And then there was no further room to argue as the gift that lived in his own skin began to grow and expand, shift and morph.
Unlike his warrior brothers, there was no animal totem to support him. Instead, he had the elements at his disposal. Pulling on the natural forces that surrounded him, the brand on his back reached out with a clever sort of energy, seeking whatever water was in the area.
Aidan felt the response around him, rising up from the very earth underneath him. They’d had a heavy stretch of rain recently and the well-soaked ground responded to his body’s call.
The air grew heavy as his opponent continued to struggle, oblivious to what built around them. Aidan knew the static electricity inherent in a Destroyer’s body would actually work to his advantage—all he had to do was wait.
Wait as the drops of water were dragged from the earth, pulled from the nearby roots of the trees, dredged from every last blade of grass beneath his feet.
Wait as his body channeled its magnificent gifts, those bestowed by Themis when she turned him into a lethal instrument of justice.
Wait while he maintained a death grip on his enemy, that creature who dared to touch Meg.
Then it broke, like a proverbial dam bursting, as water pressed in on them from all sides.
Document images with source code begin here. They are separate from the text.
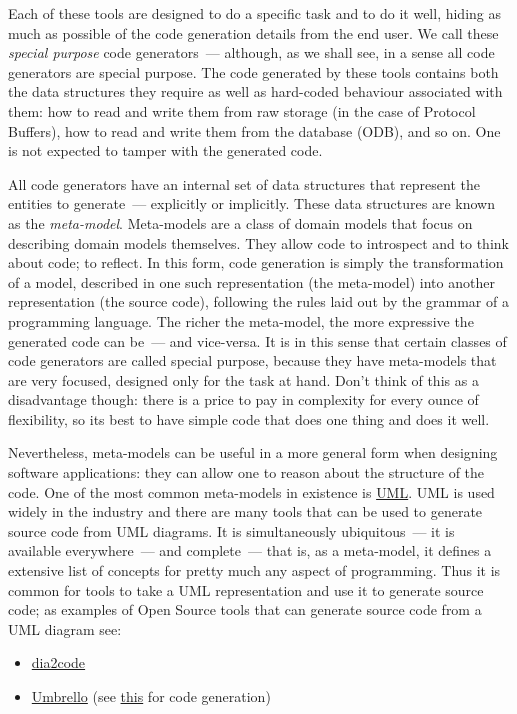 \documentclass{book}
\begin{document}
Each of these tools are designed to do a specific task and to do it
well, hiding as much as possible of the code generation details from
the end user. We call these \emph{special purpose} code generators~---
although, as we shall see, in a sense all code generators are special
purpose. The code generated by these tools contains both the data
structures they require as well as hard-coded behaviour associated
with them: how to read and write them from raw storage (in the case of
Protocol Buffers), how to read and write them from the database (ODB),
and so on. One is not expected to tamper with the generated code.

All code generators have an internal set of data structures that
represent the entities to generate~--- explicitly or implicitly. These
data structures are known as the \emph{meta-model}. Meta-models are a
class of domain models that focus on describing domain models
themselves. They allow code to introspect and to think about code; to
reflect. In this form, code generation is simply the transformation of
a model, described in one such representation (the meta-model) into
another representation (the source code), following the rules laid out
by the grammar of a programming language. The richer the meta-model,
the more expressive the generated code can be~--- and vice-versa. It
is in this sense that certain classes of code generators are called
special purpose, because they have meta-models that are very focused,
designed only for the task at hand. Don't think of this as a
disadvantage though: there is a price to pay in complexity for every
ounce of flexibility, so its best to have simple code that does one
thing and does it well.

Nevertheless, meta-models can be useful in a more general form when
designing software applications: they can allow one to reason about
the structure of the code. One of the most common meta-models in
existence is
\href{http://en.wikipedia.org/wiki/Unified_Modeling_Language}{UML}. UML
is used widely in the industry and there are many tools that can be
used to generate source code from UML diagrams. It is simultaneously
ubiquitous~--- it is available everywhere~--- and complete~--- that
is, as a meta-model, it defines a extensive list of concepts for
pretty much any aspect of programming. Thus it is common for tools to
take a UML representation and use it to generate source code; as
examples of Open Source tools that can generate source code from a UML
diagram see:

\begin{itemize}
\item \href{http://dia2code.sourceforge.net/}{dia2code}
\item \href{http://umbrello.kde.org/}{Umbrello} (see \href{http://docs.kde.org/development/en/kdesdk/umbrello/code-import-generation.html}{this} for code generation)
\end{itemize}
\end{document}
Aidan was immune to it, managing through it as if there were no change to his environment, while his opponent struggled against the new threat.
Water coalesced around the Destroyer, swirling around them and invading from every molecule of air that surrounded their bodies. The water’s footprint was a small, concentrated force of energy that wrapped around them in a tight vise. It pressed inward while channeling all the electricity in the Destroyer’s body, turning it back on the asshole in heavy bursts.
Within seconds, Aidan had the opportunity he was waiting for.
He lifted his hands and snapped the Destroyer’s neck with skills honed over more centuries than he cared to count. As the body went limp under his touch, Aidan dropped the body and pulled back on his gift.
The threat was over.
It was only when he glanced in Meg’s direction that he realized his mistake.
The Destroyer’s partner—and they always traveled in pairs—had Meg by the throat as he pressed her to the ground.
* * *
Meg gasped for breath. Spots colored her vision as she fought desperately for air, her fingers scrabbling at the hands that held her pinned.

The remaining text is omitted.